**Your task**
The word "APIs" occurs in some lines of the data. Return each such line.

**Data supplied**
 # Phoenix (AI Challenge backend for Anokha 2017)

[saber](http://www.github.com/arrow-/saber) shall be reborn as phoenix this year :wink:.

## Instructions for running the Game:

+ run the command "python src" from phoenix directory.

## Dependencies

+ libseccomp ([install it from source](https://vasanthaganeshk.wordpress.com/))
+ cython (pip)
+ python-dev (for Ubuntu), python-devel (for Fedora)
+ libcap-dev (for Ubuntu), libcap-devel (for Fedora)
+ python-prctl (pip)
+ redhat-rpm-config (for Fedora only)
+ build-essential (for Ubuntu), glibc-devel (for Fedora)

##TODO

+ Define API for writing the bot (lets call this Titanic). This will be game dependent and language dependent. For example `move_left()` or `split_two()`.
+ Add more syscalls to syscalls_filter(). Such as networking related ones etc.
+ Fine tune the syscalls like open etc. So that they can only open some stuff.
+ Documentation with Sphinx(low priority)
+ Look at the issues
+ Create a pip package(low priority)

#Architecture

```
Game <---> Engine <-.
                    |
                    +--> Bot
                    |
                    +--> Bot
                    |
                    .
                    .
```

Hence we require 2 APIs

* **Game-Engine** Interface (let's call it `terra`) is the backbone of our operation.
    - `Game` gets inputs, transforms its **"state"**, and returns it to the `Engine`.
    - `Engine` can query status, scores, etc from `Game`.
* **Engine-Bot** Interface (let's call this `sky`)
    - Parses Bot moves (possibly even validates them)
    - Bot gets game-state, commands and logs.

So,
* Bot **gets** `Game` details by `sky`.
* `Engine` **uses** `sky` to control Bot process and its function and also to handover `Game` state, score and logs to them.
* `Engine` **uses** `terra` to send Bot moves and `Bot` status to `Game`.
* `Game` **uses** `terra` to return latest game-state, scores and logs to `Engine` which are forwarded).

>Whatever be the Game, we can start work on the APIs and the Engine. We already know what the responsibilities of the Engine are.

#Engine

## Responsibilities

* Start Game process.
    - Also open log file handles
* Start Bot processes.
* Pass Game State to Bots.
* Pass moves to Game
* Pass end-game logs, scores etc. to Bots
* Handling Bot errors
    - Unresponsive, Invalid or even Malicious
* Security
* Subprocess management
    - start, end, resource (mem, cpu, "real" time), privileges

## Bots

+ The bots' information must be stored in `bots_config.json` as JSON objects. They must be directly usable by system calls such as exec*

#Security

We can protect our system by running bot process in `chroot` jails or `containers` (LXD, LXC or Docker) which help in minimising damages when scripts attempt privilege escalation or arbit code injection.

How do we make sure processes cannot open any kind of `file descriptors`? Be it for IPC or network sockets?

--

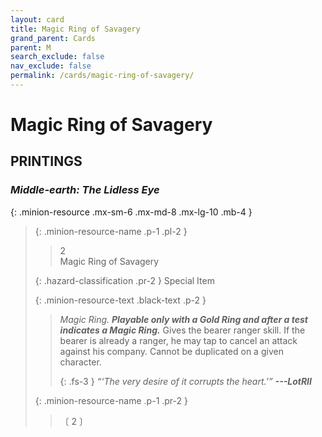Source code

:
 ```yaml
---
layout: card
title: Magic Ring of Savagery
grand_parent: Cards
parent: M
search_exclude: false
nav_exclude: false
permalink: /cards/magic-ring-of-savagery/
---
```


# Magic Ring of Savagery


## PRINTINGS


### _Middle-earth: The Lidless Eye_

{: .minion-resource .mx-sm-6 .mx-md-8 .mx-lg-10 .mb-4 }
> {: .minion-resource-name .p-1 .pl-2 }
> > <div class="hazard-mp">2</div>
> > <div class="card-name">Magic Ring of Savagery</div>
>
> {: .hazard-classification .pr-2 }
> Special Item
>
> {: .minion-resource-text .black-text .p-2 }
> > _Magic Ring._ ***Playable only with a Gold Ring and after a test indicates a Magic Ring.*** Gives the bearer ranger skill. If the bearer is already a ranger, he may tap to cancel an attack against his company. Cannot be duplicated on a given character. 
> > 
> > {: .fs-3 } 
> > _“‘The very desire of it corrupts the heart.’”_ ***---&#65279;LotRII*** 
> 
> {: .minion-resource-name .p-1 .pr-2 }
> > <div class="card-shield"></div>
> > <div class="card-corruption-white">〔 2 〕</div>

**Response to the task**
Hence we require 2 APIs
>Whatever be the Game, we can start work on the APIs and the Engine. We already know what the responsibilities of the Engine are.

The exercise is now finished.